T-RECS: Training for Rate-Invariant Embeddings by Controlling Speed for Action Recognition.

An action should remain identifiable when modifying its speed: consider the contrast between an expert chef and a novice chef each chopping an onion. Here, we expect the novice chef to have a relatively measured and slow approach to chopping when compared to the expert. In general, the speed at which actions are performed, whether slower or faster than average, should not dictate how they are recognized. We explore the erratic behavior caused by this phenomena on state-of-the-art deep network-based methods for action recognition in terms of maximum performance and stability in recognition accuracy across a range of input video speeds. By observing the trends in these metrics and summarizing them based on expected temporal behaviour w.r.t. variations in input video speeds, we find two distinct types of network architectures. In this paper, we propose a preprocessing method named T-RECS, as a way to extend deep-network-based methods for action recognition to explicitly account for speed variability in the data.
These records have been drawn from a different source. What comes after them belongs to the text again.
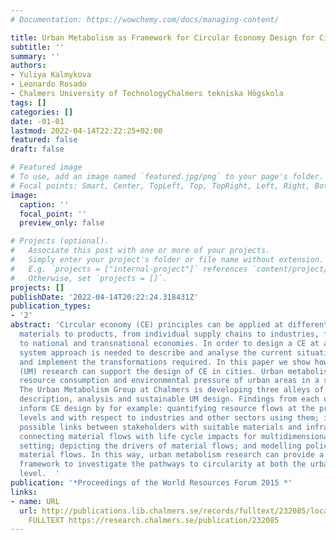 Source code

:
 ```yaml
---
# Documentation: https://wowchemy.com/docs/managing-content/

title: Urban Metabolism as Framework for Circular Economy Design for Cities
subtitle: ''
summary: ''
authors:
- Yuliya Kalmykova
- Leonardo Rosado
- Chalmers University of TechnologyChalmers tekniska Högskola
tags: []
categories: []
date: -01-01
lastmod: 2022-04-14T22:22:25+02:00
featured: false
draft: false

# Featured image
# To use, add an image named `featured.jpg/png` to your page's folder.
# Focal points: Smart, Center, TopLeft, Top, TopRight, Left, Right, BottomLeft, Bottom, BottomRight.
image:
  caption: ''
  focal_point: ''
  preview_only: false

# Projects (optional).
#   Associate this post with one or more of your projects.
#   Simply enter your project's folder or file name without extension.
#   E.g. `projects = ["internal-project"]` references `content/project/deep-learning/index.md`.
#   Otherwise, set `projects = []`.
projects: []
publishDate: '2022-04-14T20:22:24.318431Z'
publication_types:
- '2'
abstract: 'Circular economy (CE) principles can be applied at different scales: from
  materials to products, from individual supply chains to industries, from cities
  to national and transnational economies. In order to design a CE at any scale, a
  system approach is needed to describe and analyse the current situation and to model
  and implement the transformations required. In this paper we show how Urban Metabolism
  (UM) research can support the design of CE in cities. Urban metabolism considers
  resource consumption and environmental pressure of urban areas in a systemic way.
  The Urban Metabolism Group at Chalmers is developing three alleys of research: UM
  description, analysis and sustainable UM design. Findings from each of these may
  inform CE design by for example: quantifying resource flows at the product and material
  levels and with respect to industries and other sectors using them; identifying
  possible links between stakeholders with suitable materials and infrastructures;
  connecting material flows with life cycle impacts for multidimensional priority
  setting; depicting the drivers of material flows; and modelling policy effects on
  material flows. In this way, urban metabolism research can provide a comprehensive
  framework to investigate the pathways to circularity at both the urban and regional
  level.  '
publication: '*Proceedings of the World Resources Forum 2015 *'
links:
- name: URL
  url: http://publications.lib.chalmers.se/records/fulltext/232085/local_232085.pdf
    FULLTEXT https://research.chalmers.se/publication/232085
---
```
We do so by adaptively resampling the inputs to a given model. T-RECS is agnostic to the specific deep-network model; we apply it to four state-of-the-art action recognition architectures, C3D, I3D, TSN, and ConvNet+LSTM. On HMDB51 and UCF101, T-RECS-based I3D models show a peak improvement of at least 2.9% in performance over the baseline while T-RECS-based C3D models achieve a maximum improvement in stability by 59% over the baseline, on the HMDB51 dataset.